夕焼けにはほど多いが、それを頼りに二人を撮っていたら、みるみるうちに朱鷺色の光が空にが広がり、冴えた蒼の雲と混じり合う。モネの淡い絵のような海がその光を映す。
これを逃してはならない。二人をもう一度波打ち際に送り出す。そして最後に沈みきる前の太陽が姿を現す。
諦めかけていたのだが、「サンセットの写真を撮りたい」と新婦のリクエストに応えられてよかった。二人をお祝いするかのような夕暮れになった。

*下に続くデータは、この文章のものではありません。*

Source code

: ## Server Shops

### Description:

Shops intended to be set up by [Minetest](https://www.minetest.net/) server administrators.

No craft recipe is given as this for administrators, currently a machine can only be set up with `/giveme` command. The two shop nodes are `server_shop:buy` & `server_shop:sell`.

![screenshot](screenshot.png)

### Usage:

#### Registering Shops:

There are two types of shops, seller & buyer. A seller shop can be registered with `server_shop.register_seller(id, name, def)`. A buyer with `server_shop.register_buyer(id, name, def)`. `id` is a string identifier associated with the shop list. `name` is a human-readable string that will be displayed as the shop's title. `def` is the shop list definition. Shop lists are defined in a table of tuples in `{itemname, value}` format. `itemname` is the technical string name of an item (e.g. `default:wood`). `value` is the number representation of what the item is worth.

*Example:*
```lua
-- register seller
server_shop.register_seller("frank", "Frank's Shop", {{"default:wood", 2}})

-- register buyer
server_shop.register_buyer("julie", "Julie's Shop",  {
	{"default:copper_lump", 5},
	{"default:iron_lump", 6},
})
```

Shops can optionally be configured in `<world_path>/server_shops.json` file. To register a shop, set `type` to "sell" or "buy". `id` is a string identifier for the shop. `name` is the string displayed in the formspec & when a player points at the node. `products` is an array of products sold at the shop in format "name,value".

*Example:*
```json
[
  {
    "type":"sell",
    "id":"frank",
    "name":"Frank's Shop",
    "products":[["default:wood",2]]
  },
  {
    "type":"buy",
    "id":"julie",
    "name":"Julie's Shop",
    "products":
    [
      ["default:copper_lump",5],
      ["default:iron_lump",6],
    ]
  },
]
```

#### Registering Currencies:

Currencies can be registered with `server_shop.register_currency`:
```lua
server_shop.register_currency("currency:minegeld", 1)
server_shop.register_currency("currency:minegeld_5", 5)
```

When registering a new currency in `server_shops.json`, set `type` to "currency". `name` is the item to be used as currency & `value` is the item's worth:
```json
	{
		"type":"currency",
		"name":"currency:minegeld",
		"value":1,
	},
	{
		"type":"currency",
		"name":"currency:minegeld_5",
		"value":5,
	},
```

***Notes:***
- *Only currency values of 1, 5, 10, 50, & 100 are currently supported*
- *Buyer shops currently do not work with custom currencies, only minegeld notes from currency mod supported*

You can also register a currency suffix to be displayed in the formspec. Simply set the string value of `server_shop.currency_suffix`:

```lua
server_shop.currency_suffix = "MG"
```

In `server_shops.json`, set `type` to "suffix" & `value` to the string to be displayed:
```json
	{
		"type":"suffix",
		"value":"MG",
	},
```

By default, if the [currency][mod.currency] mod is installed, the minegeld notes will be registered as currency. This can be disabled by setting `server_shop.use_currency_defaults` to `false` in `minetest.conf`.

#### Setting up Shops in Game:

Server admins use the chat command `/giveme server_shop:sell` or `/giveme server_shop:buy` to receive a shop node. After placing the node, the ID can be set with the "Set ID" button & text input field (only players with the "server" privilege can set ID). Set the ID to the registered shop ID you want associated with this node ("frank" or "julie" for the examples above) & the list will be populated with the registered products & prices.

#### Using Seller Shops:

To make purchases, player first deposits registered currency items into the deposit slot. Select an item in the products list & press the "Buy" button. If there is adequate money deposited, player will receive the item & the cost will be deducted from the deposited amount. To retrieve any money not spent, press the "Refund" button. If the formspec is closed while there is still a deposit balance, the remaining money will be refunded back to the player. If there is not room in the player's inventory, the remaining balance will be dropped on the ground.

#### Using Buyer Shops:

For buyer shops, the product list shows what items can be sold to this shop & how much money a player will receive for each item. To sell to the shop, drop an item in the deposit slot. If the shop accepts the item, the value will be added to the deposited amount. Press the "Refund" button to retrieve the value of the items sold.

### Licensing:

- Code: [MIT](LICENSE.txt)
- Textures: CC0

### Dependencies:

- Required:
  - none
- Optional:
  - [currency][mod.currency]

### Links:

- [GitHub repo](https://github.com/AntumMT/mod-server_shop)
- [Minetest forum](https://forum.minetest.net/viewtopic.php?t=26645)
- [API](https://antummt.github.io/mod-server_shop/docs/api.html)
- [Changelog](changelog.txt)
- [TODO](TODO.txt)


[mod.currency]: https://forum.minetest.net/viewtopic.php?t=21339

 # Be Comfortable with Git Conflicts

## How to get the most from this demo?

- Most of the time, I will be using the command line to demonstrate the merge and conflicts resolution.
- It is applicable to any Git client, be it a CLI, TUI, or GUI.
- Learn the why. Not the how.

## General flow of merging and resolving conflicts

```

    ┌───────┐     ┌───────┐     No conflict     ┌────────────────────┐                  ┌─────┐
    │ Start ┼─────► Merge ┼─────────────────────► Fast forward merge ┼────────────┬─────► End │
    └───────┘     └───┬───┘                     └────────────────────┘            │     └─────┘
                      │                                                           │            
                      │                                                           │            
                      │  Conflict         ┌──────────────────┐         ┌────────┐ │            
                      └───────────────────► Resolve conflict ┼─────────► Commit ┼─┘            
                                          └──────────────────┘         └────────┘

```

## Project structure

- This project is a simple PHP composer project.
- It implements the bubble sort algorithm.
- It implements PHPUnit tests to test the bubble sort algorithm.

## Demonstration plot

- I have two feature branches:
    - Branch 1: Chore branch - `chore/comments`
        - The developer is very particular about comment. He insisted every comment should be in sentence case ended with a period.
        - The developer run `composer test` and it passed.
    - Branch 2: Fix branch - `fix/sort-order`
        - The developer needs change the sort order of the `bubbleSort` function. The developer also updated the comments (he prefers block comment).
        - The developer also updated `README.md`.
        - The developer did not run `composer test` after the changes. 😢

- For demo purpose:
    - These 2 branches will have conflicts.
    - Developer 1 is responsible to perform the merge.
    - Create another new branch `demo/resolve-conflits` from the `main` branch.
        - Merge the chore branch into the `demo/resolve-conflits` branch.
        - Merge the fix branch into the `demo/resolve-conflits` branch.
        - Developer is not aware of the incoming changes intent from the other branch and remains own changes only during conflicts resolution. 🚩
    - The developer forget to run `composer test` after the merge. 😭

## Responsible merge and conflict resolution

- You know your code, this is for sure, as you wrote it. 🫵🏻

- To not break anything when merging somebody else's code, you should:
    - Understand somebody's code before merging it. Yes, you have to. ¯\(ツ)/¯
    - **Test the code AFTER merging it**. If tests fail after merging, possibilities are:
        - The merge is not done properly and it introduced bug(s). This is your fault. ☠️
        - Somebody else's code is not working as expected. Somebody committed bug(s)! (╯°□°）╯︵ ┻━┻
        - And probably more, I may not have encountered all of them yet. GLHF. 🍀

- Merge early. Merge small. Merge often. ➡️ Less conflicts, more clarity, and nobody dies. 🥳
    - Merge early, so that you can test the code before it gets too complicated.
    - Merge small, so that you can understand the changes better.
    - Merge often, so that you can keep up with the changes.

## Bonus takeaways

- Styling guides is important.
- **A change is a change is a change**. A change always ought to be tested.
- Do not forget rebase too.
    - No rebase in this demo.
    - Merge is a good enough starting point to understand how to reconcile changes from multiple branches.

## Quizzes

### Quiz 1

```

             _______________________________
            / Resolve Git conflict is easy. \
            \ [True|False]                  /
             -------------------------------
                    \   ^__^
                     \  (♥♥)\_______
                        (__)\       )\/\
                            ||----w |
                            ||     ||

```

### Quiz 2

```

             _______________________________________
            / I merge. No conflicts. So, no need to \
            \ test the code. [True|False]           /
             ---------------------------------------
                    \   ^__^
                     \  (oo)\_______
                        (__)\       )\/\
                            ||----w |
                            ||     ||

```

5月にお宮参りの写真を撮った夫婦は、今秋に結婚式を控えている。
オープニングムービーで使う動画素材を新婦のスマホで撮影してゆく。
はじめは言われた通りにモニタの赤い録画ボタンを押すだけだったが、ついつい演技指導もしてしまう。なぜなら二人ともほぼ無表情なので。
おそらく二人は精一杯の演技をしているつもりなのだろうが、モニタの画面を見ているとまったく伝わってこない。大げさすぎるくらいの動きでちょうどいい。
これは写真でも同じことです。
二人はとても仲がいい。喧嘩をするのかと尋ねたら、「一ヶ月にいっぺんくらい?」と二人で顔を見合わせて答えるから、それは仲がいい証拠だろう。
フォトグラファーは二人のハレの日がよい天気でありますようにと願うばかり。
少し早いけど結婚おめでとう。
舞子駅隣の「スーパーマルハチ」で夜ごはんを買う。今日のお客さんから「どっか行ったらその土地のおいしいもの食べたりとか?」と聞かれたが、そんなことするわけない。今日も割引シールのついたお惣菜を買物カゴに入れている。